Backfire, 1950. 7/10

Pretty good film noir, let down somewhat by a confusing structure. The performances are even and nuanced. Gordon MacRae’s Bob undertakes a quest to find a war buddy who has gotten mixed up with gangsters; strangely enough, another war buddy turns out to be the head gangster. By the time Bob has rescued Steve (Edmund O’Brien) there’s a pile of bodies left along the way.

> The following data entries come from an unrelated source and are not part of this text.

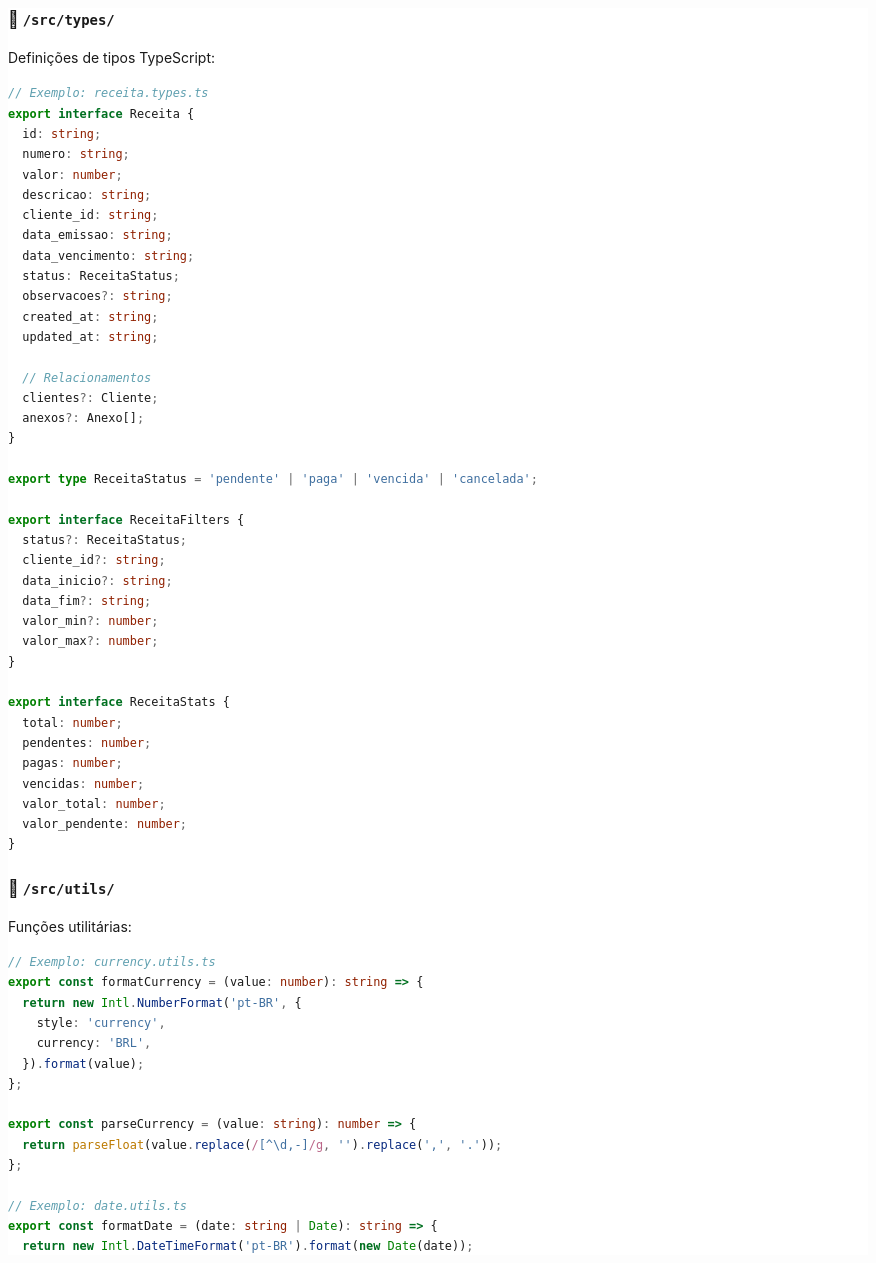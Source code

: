 ### 🎯 **`/src/types/`**

Definições de tipos TypeScript:

```typescript
// Exemplo: receita.types.ts
export interface Receita {
  id: string;
  numero: string;
  valor: number;
  descricao: string;
  cliente_id: string;
  data_emissao: string;
  data_vencimento: string;
  status: ReceitaStatus;
  observacoes?: string;
  created_at: string;
  updated_at: string;
  
  // Relacionamentos
  clientes?: Cliente;
  anexos?: Anexo[];
}

export type ReceitaStatus = 'pendente' | 'paga' | 'vencida' | 'cancelada';

export interface ReceitaFilters {
  status?: ReceitaStatus;
  cliente_id?: string;
  data_inicio?: string;
  data_fim?: string;
  valor_min?: number;
  valor_max?: number;
}

export interface ReceitaStats {
  total: number;
  pendentes: number;
  pagas: number;
  vencidas: number;
  valor_total: number;
  valor_pendente: number;
}
```

### 🔧 **`/src/utils/`**

Funções utilitárias:

```typescript
// Exemplo: currency.utils.ts
export const formatCurrency = (value: number): string => {
  return new Intl.NumberFormat('pt-BR', {
    style: 'currency',
    currency: 'BRL',
  }).format(value);
};

export const parseCurrency = (value: string): number => {
  return parseFloat(value.replace(/[^\d,-]/g, '').replace(',', '.'));
};

// Exemplo: date.utils.ts
export const formatDate = (date: string | Date): string => {
  return new Intl.DateTimeFormat('pt-BR').format(new Date(date));
```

The premise is fine, right up noir-alley. Although I’m not convinced that the rather long opening sequence (showing Bob’s convalescence) helps the pacing or the tone. It has a lighter romantic motif. Virginia Mayo, as MacRae’s love interest Julie, is the angelic counterpart to the sultry dark-haired Viveca Lindfors’ Lysa. Maybe the movie should’ve begun with Bob meeting Bonnie (memorably played by MacRaes’s actual wife) and Lysa in the first nightclub scene.

It’s difficult to unpack the plot due to a quicksand of flashbacks. That device works better when it’s sort of a ‘one-way ticket’. If a movie has a frame story, with the bulk of the plot unfolding as a continuous flashback, that’s guiding the viewer one way. Or, if the movie starts near the denouement, then goes back, leading up to and beyond the opening, that also points one way.

But in Backfire, flashbacks pop us back, forward, every which way, to the point that we’re having to guess when something ‘really’ happens. The effect isn’t only disorienting, it subordinates all the other, more interesting aspects of character, motivation, and atmosphere, to the technical plot puzzle.

The dialogue, especially Sheila MacRae’s, was well-written and delivered. Ed Begley’s Captain Garcia manages a nice balance between world-weariness and toughness. Lindfors makes a great noir kept woman, and Dane Clark’s businessman/hood character(s) shows the superficial charm needed to aptly fill both roles. MacRae doggedly plays the ordinary guy in over his head in noir territory.

Definitely watchable, Backfire suffers from overly-slick plotting that obscures a genuinely good film noir. 7/10.